It can be extremely difficult to hold police accountable for alleged misconduct in conservative jurisdictions where jurors (and judges) are more likely to side with police than injured suspects. Cellphones and body cameras may be leveling the playing field, but not all encounters are recorded. It is not always easy to find competent legal counsel willing and able to take on public entities on behalf of flawed clients. Most officers have civil-service protection and skilled legal representation in civil-service proceedings over proposed discipline, so departments cannot always discipline wayward officers.
But defunding the police is a terrible idea. Since when does paying people less improve their performance? While police reform is a slow process, most successful changes are incremental, not radical. Demoralizing the police is not a great way to motivate them to “protect and serve.” While they should do their jobs, if they are understaffed (lots of retirements) and resentful, they probably won’t do it effectively, as Portland and Seattle are finding out. To sum up, officers do need to be held more accountable for actual misconduct, and steps should be taken to try to eliminate officers covering for each other. However, the public (and the press) need to better understand what constitutes actionable police misconduct before sensationalizing every act of police violence, especially before all evidence is known. Fast coverage is rarely good coverage. Vilifying officers for lawful conduct creates a siege mentality, justifying their impulse to cover for each other.

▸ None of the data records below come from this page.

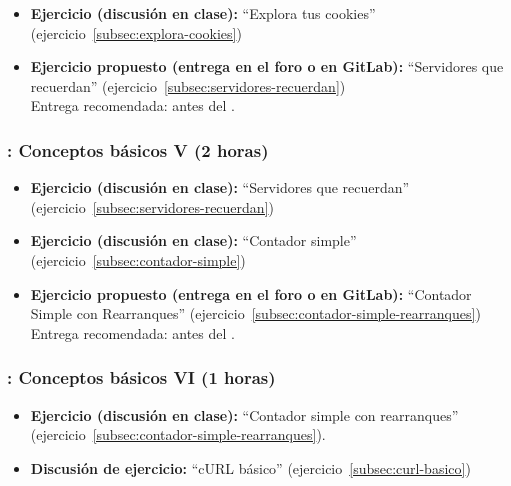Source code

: \documentclass[a4paper,12pt]{article}
\begin{document}
\begin{itemize}
\item \textbf{Ejercicio (discusión en clase):} ``Explora tus cookies'' (ejercicio~\ref{subsec:explora-cookies}) 
\item \textbf{Ejercicio propuesto (entrega en el foro o en GitLab):} ``Servidores que recuerdan'' (ejercicio~\ref{subsec:servidores-recuerdan}) \\
  Entrega recomendada: antes del \juevesE.
\end{itemize}

\subsubsection{\juevesE: Conceptos básicos V (2 horas)}
\label{cal:juevesE}

\begin{itemize}
\item \textbf{Ejercicio (discusión en clase):} ``Servidores que recuerdan'' (ejercicio~\ref{subsec:servidores-recuerdan}) 
\item \textbf{Ejercicio (discusión en clase):} ``Contador simple'' (ejercicio~\ref{subsec:contador-simple})
\item \textbf{Ejercicio propuesto (entrega en el foro o en GitLab):} ``Contador Simple con Rearranques'' (ejercicio~\ref{subsec:contador-simple-rearranques})
 \\
  Entrega recomendada: antes del \juevesF.
\end{itemize}

\subsubsection{\juevesF: Conceptos básicos VI (1 horas)}
\label{cal:juevesF}

\begin{itemize}
\item \textbf{Ejercicio (discusión en clase):} ``Contador simple con rearranques'' (ejercicio~\ref{subsec:contador-simple-rearranques}).
\item \textbf{Discusión de ejercicio:} ``cURL básico'' (ejercicio~\ref{subsec:curl-basico})
\end{itemize}
\end{document}
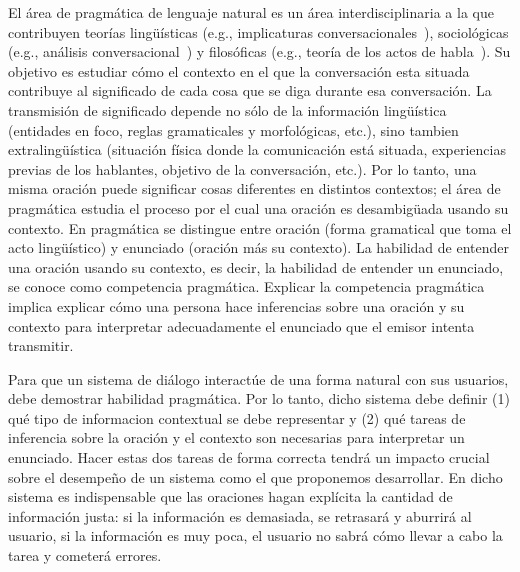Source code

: \documentclass[11pt]{article}
\begin{document}
El \'area de pragm\'atica de lenguaje natural es un \'area
interdisciplinaria a
la que contribuyen teor\'ias ling\"u\'isticas (e.g., implicaturas
conversacionales~\citep{grice75}), sociol\'ogicas (e.g., an\'alisis
conversa\-cio\-nal~\citep{schegloff87b}) y filos\'oficas (e.g., teor\'ia de los
actos de habla~\citep{austin62}). Su objetivo es estudiar c\'omo el contexto en
el que la conversaci\'on esta situada contribuye al significado de cada cosa
que se diga durante esa conversaci\'on. La transmisi\'on de significado depende
no s\'olo de la informaci\'on ling\"u\'istica (entidades en foco, reglas
gramaticales y morfol\'ogicas, etc.), sino tambien extraling\"u\'istica
(situaci\'on f\'isica donde la comunicaci\'on est\'a situada, experiencias
previas de los hablantes, objetivo de la conversaci\'on, etc.). Por lo tanto,
una misma oraci\'on puede significar cosas diferentes en distintos contextos; el
\'area de pragm\'atica estudia el proceso por el cual una oraci\'on es
desambig\"uada usando su contexto. En pragm\'atica se distingue entre oraci\'on
(forma gramatical que toma el acto ling\"u\'istico) y enunciado (oraci\'on m\'as
su contexto). La habilidad de entender una oraci\'on usando su contexto, es
decir, la habilidad de entender un enunciado, se conoce como competencia
pragm\'atica.
Explicar la competencia pragm\'atica implica explicar c\'omo una persona hace
inferencias sobre una oraci\'on y su contexto para interpretar adecuadamente el
enunciado que el emisor intenta transmitir. 

Para que un sistema de di\'alogo interact\'ue de una forma natural con sus
usuarios, debe demostrar habilidad pragm\'atica. Por lo tanto, dicho sistema
debe definir (1) qu\'e tipo de informacion contextual se debe representar y (2)
qu\'e tareas de inferencia sobre la oraci\'on y el contexto son necesarias para
interpretar un enunciado. Hacer estas dos tareas de forma correcta tendr\'a un
impacto crucial sobre el desempe\~no de un sistema como el que proponemos
desarrollar. En dicho sistema es indispensable que las oraciones hagan
expl\'icita la cantidad de informaci\'on justa: si la informaci\'on es
demasiada, se retrasar\'a y aburrir\'a al usuario, si la informaci\'on es muy
poca, el usuario no sabr\'a c\'omo llevar a cabo la tarea y cometer\'a errores. 
\end{document}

Ben tried to reform the police in Seattle:
In 2018 I got involved with my local legislative district’s Democratic Party. Seattle was a community in upheaval. As our resident tech employers began to really grow, our economy and population was overwhelmed. Everything became ludicrously expensive, and the city, built for a simpler and less populous time, was in no position to absorb the shock.
Along with the boom came spikes in our homeless population, and our middle class got squeezed harder and harder. People working service jobs couldn’t afford to live near where they worked. Developers began putting in “communal living” buildings where impoverished young workers and students could eke out a life in tiny studios with shared kitchens and bathrooms. The chemical composition of meth changed during that time too, and those who struggled with drugs became more addled, faster. Crime spiked. Homelessness exploded. Our city was great, and it was suffering, all at the same time.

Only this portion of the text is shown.